■ **Task description**
Once you find the line containing "Da biste otvorili", output it and every line after it to the end of the records, exactly.

■ **Dataset extract**
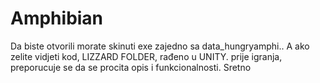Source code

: # Amphibian
Da biste otvorili morate skinuti exe zajedno sa data_hungryamphi.. A ako zelite vidjeti kod, LIZZARD FOLDER, rađeno u UNITY.
prije igranja, preporucuje se da se procita opis i funkcionalnosti.
Sretno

■ **Your response**
Da biste otvorili morate skinuti exe zajedno sa data_hungryamphi.. A ako zelite vidjeti kod, LIZZARD FOLDER, rađeno u UNITY.
prije igranja, preporucuje se da se procita opis i funkcionalnosti.
Sretno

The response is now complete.